Copy out all of the data below with no alterations.

Source texts of formatted documents
■ ■ ■ ■ ■ ■ ■
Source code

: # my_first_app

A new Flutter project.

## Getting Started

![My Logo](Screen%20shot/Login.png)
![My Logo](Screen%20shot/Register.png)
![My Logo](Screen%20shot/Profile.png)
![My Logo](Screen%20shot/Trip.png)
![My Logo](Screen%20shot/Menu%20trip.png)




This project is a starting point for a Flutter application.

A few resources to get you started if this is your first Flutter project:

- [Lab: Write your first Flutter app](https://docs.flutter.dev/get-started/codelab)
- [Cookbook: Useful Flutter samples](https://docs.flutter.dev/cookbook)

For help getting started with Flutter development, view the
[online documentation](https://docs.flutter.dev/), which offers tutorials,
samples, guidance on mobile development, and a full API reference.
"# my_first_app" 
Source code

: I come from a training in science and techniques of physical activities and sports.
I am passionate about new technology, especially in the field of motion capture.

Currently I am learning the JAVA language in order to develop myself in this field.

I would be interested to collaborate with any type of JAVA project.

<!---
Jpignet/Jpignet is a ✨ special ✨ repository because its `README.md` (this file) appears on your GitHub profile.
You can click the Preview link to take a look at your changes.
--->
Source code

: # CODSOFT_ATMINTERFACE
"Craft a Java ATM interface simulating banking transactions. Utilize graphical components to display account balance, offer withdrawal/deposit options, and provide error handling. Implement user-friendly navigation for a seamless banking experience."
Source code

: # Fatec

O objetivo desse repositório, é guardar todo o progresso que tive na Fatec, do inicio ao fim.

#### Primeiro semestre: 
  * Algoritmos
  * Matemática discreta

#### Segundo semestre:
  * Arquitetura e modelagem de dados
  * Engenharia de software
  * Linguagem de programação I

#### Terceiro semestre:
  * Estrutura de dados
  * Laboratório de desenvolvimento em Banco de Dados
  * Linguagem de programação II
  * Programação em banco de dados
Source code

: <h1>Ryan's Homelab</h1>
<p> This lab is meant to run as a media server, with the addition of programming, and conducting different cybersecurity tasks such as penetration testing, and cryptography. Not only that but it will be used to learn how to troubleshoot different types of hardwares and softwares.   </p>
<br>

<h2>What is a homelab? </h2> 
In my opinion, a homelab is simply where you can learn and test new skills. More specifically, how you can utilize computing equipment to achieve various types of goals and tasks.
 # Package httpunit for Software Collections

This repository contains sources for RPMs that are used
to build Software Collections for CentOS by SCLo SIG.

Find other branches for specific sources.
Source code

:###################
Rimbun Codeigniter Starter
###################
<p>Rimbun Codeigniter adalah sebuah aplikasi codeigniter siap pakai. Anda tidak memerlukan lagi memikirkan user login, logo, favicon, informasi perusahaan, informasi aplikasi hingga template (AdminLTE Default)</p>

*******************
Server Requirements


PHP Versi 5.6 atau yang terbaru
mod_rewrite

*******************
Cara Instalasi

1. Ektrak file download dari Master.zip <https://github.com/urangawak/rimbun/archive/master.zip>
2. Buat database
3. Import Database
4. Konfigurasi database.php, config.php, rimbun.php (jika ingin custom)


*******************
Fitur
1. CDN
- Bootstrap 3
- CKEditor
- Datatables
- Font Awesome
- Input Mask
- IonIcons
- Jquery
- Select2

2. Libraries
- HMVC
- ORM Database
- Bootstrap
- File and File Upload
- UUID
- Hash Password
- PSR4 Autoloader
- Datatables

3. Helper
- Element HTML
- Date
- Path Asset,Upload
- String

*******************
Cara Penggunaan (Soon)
■ ■ ■ ■ ■ ■ ■
◆ RESULT FOR THIS EXERCISE ◆
Source code

: # my_first_app

A new Flutter project.

## Getting Started

![My Logo](Screen%20shot/Login.png)
![My Logo](Screen%20shot/Register.png)
![My Logo](Screen%20shot/Profile.png)
![My Logo](Screen%20shot/Trip.png)
![My Logo](Screen%20shot/Menu%20trip.png)




This project is a starting point for a Flutter application.

A few resources to get you started if this is your first Flutter project:

- [Lab: Write your first Flutter app](https://docs.flutter.dev/get-started/codelab)
- [Cookbook: Useful Flutter samples](https://docs.flutter.dev/cookbook)

For help getting started with Flutter development, view the
[online documentation](https://docs.flutter.dev/), which offers tutorials,
samples, guidance on mobile development, and a full API reference.
"# my_first_app" 
Source code

: I come from a training in science and techniques of physical activities and sports.
I am passionate about new technology, especially in the field of motion capture.

Currently I am learning the JAVA language in order to develop myself in this field.

I would be interested to collaborate with any type of JAVA project.

<!---
Jpignet/Jpignet is a ✨ special ✨ repository because its `README.md` (this file) appears on your GitHub profile.
You can click the Preview link to take a look at your changes.
--->
Source code

: # CODSOFT_ATMINTERFACE
"Craft a Java ATM interface simulating banking transactions. Utilize graphical components to display account balance, offer withdrawal/deposit options, and provide error handling. Implement user-friendly navigation for a seamless banking experience."
Source code

: # Fatec

O objetivo desse repositório, é guardar todo o progresso que tive na Fatec, do inicio ao fim.

#### Primeiro semestre: 
  * Algoritmos
  * Matemática discreta

#### Segundo semestre:
  * Arquitetura e modelagem de dados
  * Engenharia de software
  * Linguagem de programação I

#### Terceiro semestre:
  * Estrutura de dados
  * Laboratório de desenvolvimento em Banco de Dados
  * Linguagem de programação II
  * Programação em banco de dados
Source code

: <h1>Ryan's Homelab</h1>
<p> This lab is meant to run as a media server, with the addition of programming, and conducting different cybersecurity tasks such as penetration testing, and cryptography. Not only that but it will be used to learn how to troubleshoot different types of hardwares and softwares.   </p>
<br>

<h2>What is a homelab? </h2> 
In my opinion, a homelab is simply where you can learn and test new skills. More specifically, how you can utilize computing equipment to achieve various types of goals and tasks.
 # Package httpunit for Software Collections

This repository contains sources for RPMs that are used
to build Software Collections for CentOS by SCLo SIG.

Find other branches for specific sources.
Source code

:###################
Rimbun Codeigniter Starter
###################
<p>Rimbun Codeigniter adalah sebuah aplikasi codeigniter siap pakai. Anda tidak memerlukan lagi memikirkan user login, logo, favicon, informasi perusahaan, informasi aplikasi hingga template (AdminLTE Default)</p>

*******************
Server Requirements


PHP Versi 5.6 atau yang terbaru
mod_rewrite

*******************
Cara Instalasi

1. Ektrak file download dari Master.zip <https://github.com/urangawak/rimbun/archive/master.zip>
2. Buat database
3. Import Database
4. Konfigurasi database.php, config.php, rimbun.php (jika ingin custom)


*******************
Fitur
1. CDN
- Bootstrap 3
- CKEditor
- Datatables
- Font Awesome
- Input Mask
- IonIcons
- Jquery
- Select2

2. Libraries
- HMVC
- ORM Database
- Bootstrap
- File and File Upload
- UUID
- Hash Password
- PSR4 Autoloader
- Datatables

3. Helper
- Element HTML
- Date
- Path Asset,Upload
- String

*******************
Cara Penggunaan (Soon)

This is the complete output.